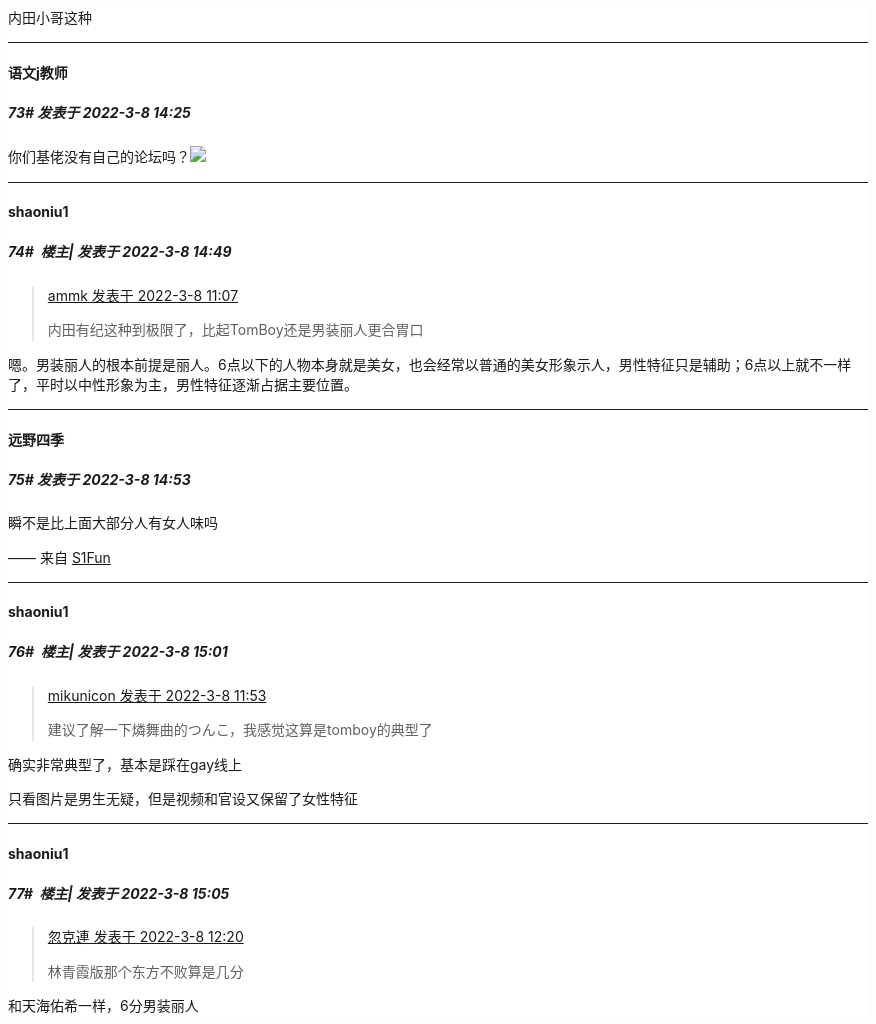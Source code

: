 内田小哥这种



*****

####  语文j教师  
##### 73#       发表于 2022-3-8 14:25

你们基佬没有自己的论坛吗？<img src="https://static.saraba1st.com/image/smiley/face2017/001.png" referrerpolicy="no-referrer">



*****

####  shaoniu1  
##### 74#         楼主| 发表于 2022-3-8 14:49

<blockquote><a href="httphttps://bbs.saraba1st.com/2b/forum.php?mod=redirect&amp;goto=findpost&amp;pid=54960762&amp;ptid=2056614" target="_blank">ammk 发表于 2022-3-8 11:07</a>

内田有纪这种到极限了，比起TomBoy还是男装丽人更合胃口</blockquote>
嗯。男装丽人的根本前提是丽人。6点以下的人物本身就是美女，也会经常以普通的美女形象示人，男性特征只是辅助；6点以上就不一样了，平时以中性形象为主，男性特征逐渐占据主要位置。

*****

####  远野四季  
##### 75#       发表于 2022-3-8 14:53

瞬不是比上面大部分人有女人味吗

—— 来自 [S1Fun](https://s1fun.koalcat.com)

*****

####  shaoniu1  
##### 76#         楼主| 发表于 2022-3-8 15:01

<blockquote><a href="httphttps://bbs.saraba1st.com/2b/forum.php?mod=redirect&amp;goto=findpost&amp;pid=54961433&amp;ptid=2056614" target="_blank">mikunicon 发表于 2022-3-8 11:53</a>

建议了解一下燐舞曲的つんこ，我感觉这算是tomboy的典型了</blockquote>
确实非常典型了，基本是踩在gay线上

只看图片是男生无疑，但是视频和官设又保留了女性特征



*****

####  shaoniu1  
##### 77#         楼主| 发表于 2022-3-8 15:05

<blockquote><a href="httphttps://bbs.saraba1st.com/2b/forum.php?mod=redirect&amp;goto=findpost&amp;pid=54961796&amp;ptid=2056614" target="_blank">忽克連 发表于 2022-3-8 12:20</a>

林青霞版那个东方不败算是几分</blockquote>
和天海佑希一样，6分男装丽人
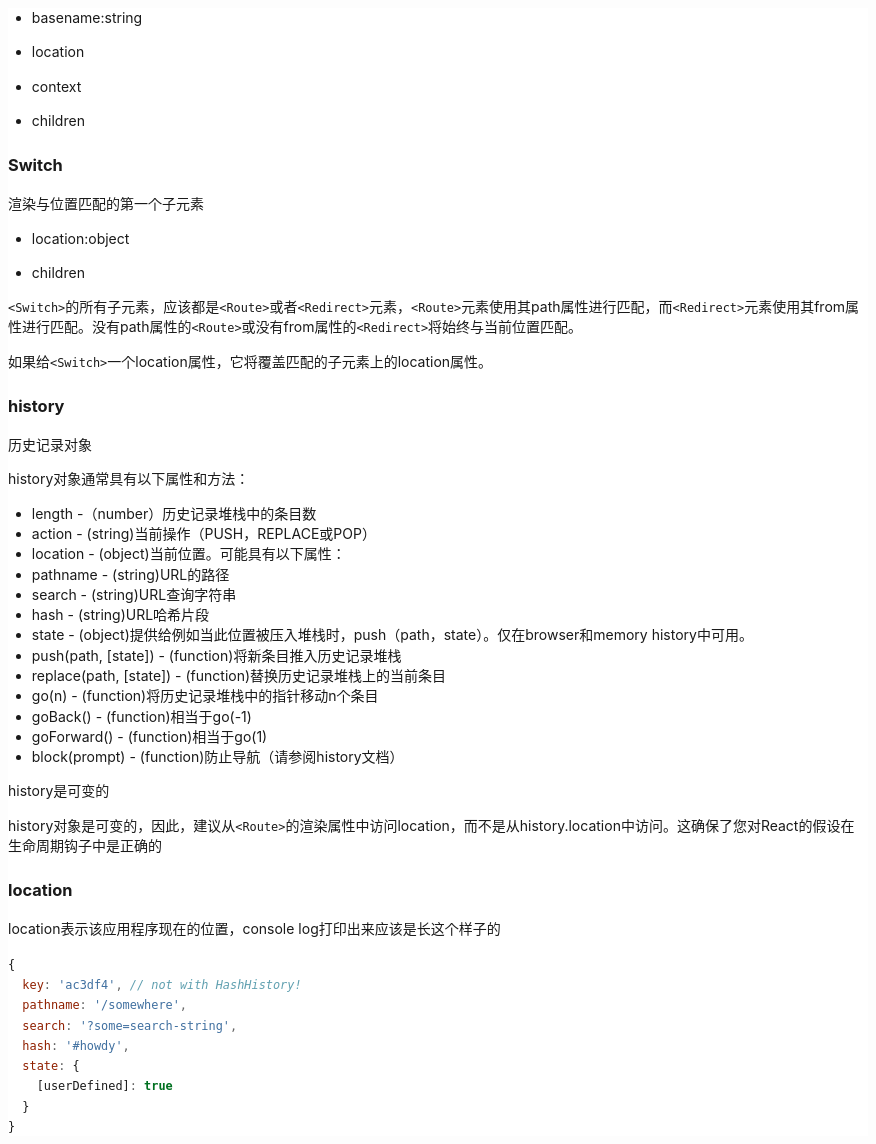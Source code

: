 + basename:string

+ location

+ context

+ children

### Switch

渲染与位置匹配的第一个子元素

+ location:object

+ children

`<Switch>`的所有子元素，应该都是`<Route>`或者`<Redirect>`元素，`<Route>`元素使用其path属性进行匹配，而`<Redirect>`元素使用其from属性进行匹配。没有path属性的`<Route>`或没有from属性的`<Redirect>`将始终与当前位置匹配。

如果给`<Switch>`一个location属性，它将覆盖匹配的子元素上的location属性。

### history

历史记录对象

history对象通常具有以下属性和方法：

+ length -（number）历史记录堆栈中的条目数
+ action - (string)当前操作（PUSH，REPLACE或POP）
+ location - (object)当前位置。可能具有以下属性：
+ pathname - (string)URL的路径
+ search - (string)URL查询字符串
+ hash - (string)URL哈希片段
+ state - (object)提供给例如当此位置被压入堆栈时，push（path，state）。仅在browser和memory history中可用。
+ push(path, [state]) - (function)将新条目推入历史记录堆栈
+ replace(path, [state]) - (function)替换历史记录堆栈上的当前条目
+ go(n) - (function)将历史记录堆栈中的指针移动n个条目
+ goBack() - (function)相当于go(-1)
+ goForward() - (function)相当于go(1)
+ block(prompt) - (function)防止导航（请参阅history文档）

history是可变的

history对象是可变的，因此，建议从`<Route>`的渲染属性中访问location，而不是从history.location中访问。这确保了您对React的假设在生命周期钩子中是正确的

### location

location表示该应用程序现在的位置，console log打印出来应该是长这个样子的

```javascript
{
  key: 'ac3df4', // not with HashHistory!
  pathname: '/somewhere',
  search: '?some=search-string',
  hash: '#howdy',
  state: {
    [userDefined]: true
  }
}
```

________________________________________

#### [WHAT YOU HAVE TO DO]
Exactly restate the lines from the beginning of the data through the line with "发表于 2022-3-8 14:49", and no others, keeping pictures out.

#### [FINISHED TASK]
Source code

: 内田小哥这种



*****

####  语文j教师  
##### 73#       发表于 2022-3-8 14:25

你们基佬没有自己的论坛吗？<img src="https://static.saraba1st.com/image/smiley/face2017/001.png" referrerpolicy="no-referrer">



*****

####  shaoniu1  
##### 74#         楼主| 发表于 2022-3-8 14:49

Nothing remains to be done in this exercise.